Plain-text document sources
* * *
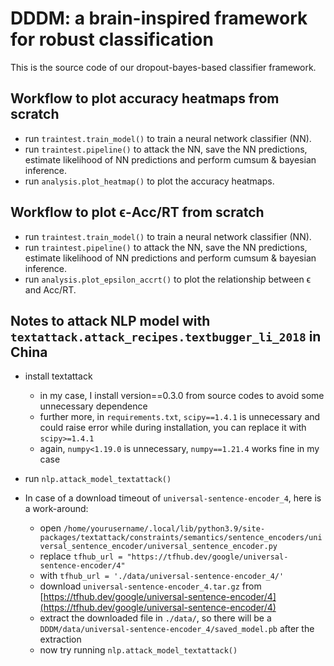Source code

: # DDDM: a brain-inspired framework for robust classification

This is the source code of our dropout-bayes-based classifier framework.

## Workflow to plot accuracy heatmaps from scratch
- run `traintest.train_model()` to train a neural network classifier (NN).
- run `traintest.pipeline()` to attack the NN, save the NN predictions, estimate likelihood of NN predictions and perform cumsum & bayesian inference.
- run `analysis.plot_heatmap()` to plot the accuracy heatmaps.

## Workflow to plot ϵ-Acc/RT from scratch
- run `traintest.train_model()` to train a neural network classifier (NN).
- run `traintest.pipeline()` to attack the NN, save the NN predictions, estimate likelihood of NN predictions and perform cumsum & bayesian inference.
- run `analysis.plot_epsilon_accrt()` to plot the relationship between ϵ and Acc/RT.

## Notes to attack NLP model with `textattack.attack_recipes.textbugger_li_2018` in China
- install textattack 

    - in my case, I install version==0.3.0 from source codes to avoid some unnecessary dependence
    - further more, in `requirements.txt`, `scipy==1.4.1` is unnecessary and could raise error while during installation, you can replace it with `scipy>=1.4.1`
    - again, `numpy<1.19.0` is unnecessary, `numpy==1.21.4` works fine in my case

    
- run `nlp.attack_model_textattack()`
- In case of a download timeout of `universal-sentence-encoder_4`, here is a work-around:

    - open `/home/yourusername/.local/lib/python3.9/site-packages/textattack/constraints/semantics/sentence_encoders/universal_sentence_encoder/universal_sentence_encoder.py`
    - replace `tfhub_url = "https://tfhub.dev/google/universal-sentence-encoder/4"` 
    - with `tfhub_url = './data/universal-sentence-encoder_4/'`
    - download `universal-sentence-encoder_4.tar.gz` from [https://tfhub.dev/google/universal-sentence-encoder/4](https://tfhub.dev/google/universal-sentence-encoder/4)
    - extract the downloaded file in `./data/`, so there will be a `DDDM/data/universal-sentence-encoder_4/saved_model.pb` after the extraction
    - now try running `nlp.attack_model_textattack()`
* * *
Exercise
What is needed is a single figure, the number of lines in the entries above that contain "https".

Result of the exercise
2